Но он понимал и другое: не в силах муза выдержать этих страданий. И в том есть вина не только жестокого века, но… самого поэта.

Вот отчего он просил прощения у своей "кнутом иссеченной" музы! И в его поздних стихах небожительница-муза уступает место образу "матери родной". Только мать одна способна утешить умирающего сына.

Не страшен гроб,

я с ним знакома;

Не бойся молнии и грома,

Не бойся цепи и бича,

Ни беззаконья, ни закона,

Ни урагана, ни грозы,

Ни человеческого стона,

Ни человеческой слезы.

Усни, страдалец терпеливый!

Свободной, гордой и счастливой

Увидишь родину свою,

Баю-баю-баю-баю!

Поэт ставит образ матери выше образа музы. Здесь открывался новый Некрасов.

Сквозь строй

Только из "Последних песен" стало ясно, что поэт боялся темы, которую мужественно решал всю жизнь. "Это великое самоотвержение, – напишет в статье "Сквозь строй" Конст. Бальмонт, – потому что у каждого поэта есть неизбежное и вечное тяготение к области чисто личного, стремление к красоте, спокойной созерцательности. Такое стремление было и у Некрасова…"

Ночь. Успели мы всем

насладиться.

Что ж нам делать?

не хочется спать.

Мы теперь бы готовы молиться,

Но не знаем, чего пожелать.

Пожелаем тому доброй ночи,

Кто все терпит, во имя Христа,

Чьи не плачут суровые очи,

Чьи не ропщут немые уста,

Чьи работают грубые руки,

Предоставив почтительно нам

Погружаться в искусства, в науки,

Предаваться мечтам

и страстям;

Кто бредет по житейской дороге

В безрассветной, глубокой ночи,

Без понятья о праве, о боге,

Как в подземной тюрьме без свечи…

Именно "сквозь строй" несчастных и немотствующих в своем страдании людей прошел поэт – в начале с юной красавицей-музой, в конце – со страшной калекой на костылях.

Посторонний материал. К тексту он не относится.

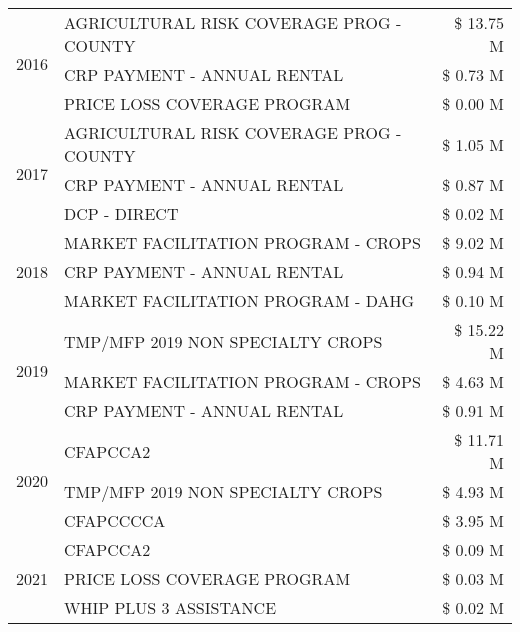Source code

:\begin{tabular}{llr}
\cline{1-3}
\multirow[t]{3}{*}{2016} & AGRICULTURAL RISK COVERAGE PROG - COUNTY      & \$ 13.75 M \\
 & CRP PAYMENT - ANNUAL RENTAL                   & \$ 0.73 M \\
 & PRICE LOSS COVERAGE PROGRAM                   & \$ 0.00 M \\
\cline{1-3}
\multirow[t]{3}{*}{2017} & AGRICULTURAL RISK COVERAGE PROG - COUNTY & \$ 1.05 M \\
 & CRP PAYMENT - ANNUAL RENTAL & \$ 0.87 M \\
 & DCP - DIRECT & \$ 0.02 M \\
\cline{1-3}
\multirow[t]{3}{*}{2018} & MARKET FACILITATION PROGRAM - CROPS & \$ 9.02 M \\
 & CRP PAYMENT - ANNUAL RENTAL & \$ 0.94 M \\
 & MARKET FACILITATION PROGRAM - DAHG & \$ 0.10 M \\
\cline{1-3}
\multirow[t]{3}{*}{2019} & TMP/MFP 2019 NON SPECIALTY CROPS & \$ 15.22 M \\
 & MARKET FACILITATION PROGRAM - CROPS & \$ 4.63 M \\
 & CRP PAYMENT - ANNUAL RENTAL & \$ 0.91 M \\
\cline{1-3}
\multirow[t]{3}{*}{2020} & CFAPCCA2 & \$ 11.71 M \\
 & TMP/MFP 2019 NON SPECIALTY CROPS & \$ 4.93 M \\
 & CFAPCCCCA & \$ 3.95 M \\
\cline{1-3}
\multirow[t]{3}{*}{2021} & CFAPCCA2 & \$ 0.09 M \\
 & PRICE LOSS COVERAGE PROGRAM & \$ 0.03 M \\
 & WHIP PLUS 3 ASSISTANCE & \$ 0.02 M \\
\cline{1-3}
\bottomrule
\end{tabular}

… Если только можно мечтать о смерти, Некрасов мечтал умереть весной или летом. Чтоб "высокая рожь колыхалася, Да пестрели в долине цветы…" Известно, какое ужасное впечатление произвели на него похороны Добролюбова в декабре 1861 года, когда труп опускали в мерзлую землю…

Он умер в лютые декабрьские морозы 1877-го. Столичный пария, куплетист, журналист, издатель, помещик, барин, аристократ… Со смертью все эти маски отлетели, как дым от огня, и осталось одно: лик великого трагического поэта.